Listeye görüldüğü üzere, on üye ülkeli ASEAN’dan yedi ülkenin bu yeni ekonomi bloğunda yer alması, bölge ülkeleri ve toplumları açısından bu gelişmenin, yukarıda dikkat çekilen güvenlik ve militarizasyon konusundan çok daha önemli olduğuna kuşku yok. Bu yeni ekonomi blok, Çin’in bölgede bir yandan askeri öte yandan, yukarıda zikredilen ülkelerin bir bölümünün de üyesi olduğu “Bölgesel Kapsamlı Ekonomik İşbirliği”ne (Regional Comprehensive of Economic Partnership-RCEP) karşı bir alternatif ve karşı duruş anlamı taşıyor.

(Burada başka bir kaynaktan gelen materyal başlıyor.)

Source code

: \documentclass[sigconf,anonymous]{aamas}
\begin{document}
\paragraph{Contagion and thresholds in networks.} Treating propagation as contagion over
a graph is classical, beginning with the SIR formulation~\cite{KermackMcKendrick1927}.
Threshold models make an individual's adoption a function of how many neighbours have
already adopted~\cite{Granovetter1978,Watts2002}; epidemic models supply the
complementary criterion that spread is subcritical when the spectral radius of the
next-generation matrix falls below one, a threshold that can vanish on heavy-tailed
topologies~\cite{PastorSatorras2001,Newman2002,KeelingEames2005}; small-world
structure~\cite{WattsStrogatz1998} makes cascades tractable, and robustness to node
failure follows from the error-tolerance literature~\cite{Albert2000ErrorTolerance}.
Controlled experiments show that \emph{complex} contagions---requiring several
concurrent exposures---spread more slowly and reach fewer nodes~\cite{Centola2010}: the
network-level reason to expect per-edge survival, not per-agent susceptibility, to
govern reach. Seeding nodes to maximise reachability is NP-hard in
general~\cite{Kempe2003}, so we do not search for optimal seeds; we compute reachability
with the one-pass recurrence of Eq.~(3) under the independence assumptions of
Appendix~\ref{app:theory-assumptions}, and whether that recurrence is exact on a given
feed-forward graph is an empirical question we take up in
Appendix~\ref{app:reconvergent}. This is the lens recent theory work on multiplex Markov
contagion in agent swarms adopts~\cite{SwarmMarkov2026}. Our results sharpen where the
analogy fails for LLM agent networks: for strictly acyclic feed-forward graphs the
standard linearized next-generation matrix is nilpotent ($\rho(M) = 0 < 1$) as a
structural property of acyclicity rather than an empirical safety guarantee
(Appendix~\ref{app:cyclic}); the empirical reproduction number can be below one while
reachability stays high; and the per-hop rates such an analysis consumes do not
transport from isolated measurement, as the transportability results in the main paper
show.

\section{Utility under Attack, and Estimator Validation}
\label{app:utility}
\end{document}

Bu gelişmenin özellikle, ABD açısından bu şekilde anlaşılmaya elverişli olduğunu kuşku yok. Öte yandan, ASEAN üyesi ülkeler içinse hem Çin, hem de ABD ticaret ortaklıkları bağlamında vazgeçilmez olduğundan, bu gelişmeden her halükârda kazançlı çıkacak olan yine bu bölge ülkeleri olacaktır.

Dikkat çekilmesi gereken bir diğer husus, ABD yönetimi Asya-Pasifik’e verdiği belirtilen önemin askeri boyutunun ötesinde, pragmatik politikalar peşindeki bölge ülkelerinin beklentilerine çok daha uygun bir ekonomi işbirliği antlaşmasını ortaya koymuş oldu.

ABD Başkanı Joe Biden’in yönetime geldiğinden bu yana, Asya-Pasifik bölgesine gerçekleştirdiği bu ilk ziyaret, tezatları içinde barındıran boyutuyla dikkat çekiyor.

Güney Kore ve Japonya’yı kapsayan ziyaret sürecindeki görüşmeler, bölgede silahlanmayı artırmayı teşvik mahiyetinde yaklaşımlara konu olurken öte yandan, bölgenin önde gelen ülkeleriyle yeni bir ekonomik işbirliği alanındaki inisiyatif geliştirilmesine yol açıyor.

Önümüzdeki dönemde alınan kararların pratiğe geçirilmesi kadar, ilgili ülke kamuoylarının ve özellikle, Çin başta olmak üzere Rusya ve AB’nin gelişmelere nasıl karşılık verecekleri yakından izlenmeye değer olacaktır.